[DATA SHOWN — start]

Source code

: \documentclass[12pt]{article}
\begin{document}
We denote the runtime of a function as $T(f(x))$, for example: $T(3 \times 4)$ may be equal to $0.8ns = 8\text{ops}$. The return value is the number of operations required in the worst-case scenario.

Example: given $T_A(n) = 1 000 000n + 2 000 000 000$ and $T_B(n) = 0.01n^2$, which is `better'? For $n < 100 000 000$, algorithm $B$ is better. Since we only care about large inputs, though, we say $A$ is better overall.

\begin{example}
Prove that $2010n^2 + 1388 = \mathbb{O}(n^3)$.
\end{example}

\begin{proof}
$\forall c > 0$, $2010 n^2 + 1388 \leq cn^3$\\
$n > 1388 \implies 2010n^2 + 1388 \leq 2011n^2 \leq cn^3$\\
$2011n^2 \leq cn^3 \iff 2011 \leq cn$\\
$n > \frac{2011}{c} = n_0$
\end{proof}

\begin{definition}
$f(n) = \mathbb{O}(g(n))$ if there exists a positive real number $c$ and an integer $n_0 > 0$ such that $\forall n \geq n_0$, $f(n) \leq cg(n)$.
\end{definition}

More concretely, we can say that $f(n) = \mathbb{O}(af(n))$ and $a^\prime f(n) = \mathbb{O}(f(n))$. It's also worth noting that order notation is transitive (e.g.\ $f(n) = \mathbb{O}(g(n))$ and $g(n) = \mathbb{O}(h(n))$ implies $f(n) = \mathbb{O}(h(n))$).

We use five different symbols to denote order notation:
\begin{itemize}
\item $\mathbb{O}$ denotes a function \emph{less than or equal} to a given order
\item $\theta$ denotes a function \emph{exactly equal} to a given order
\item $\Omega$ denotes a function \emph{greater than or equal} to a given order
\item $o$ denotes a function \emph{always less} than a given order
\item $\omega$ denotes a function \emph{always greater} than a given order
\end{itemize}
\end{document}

[DATA SHOWN — finish]

**EXERCISE**
What is the number of lines in the records that include "notation"? Answer with that number alone.

**REPLY**
2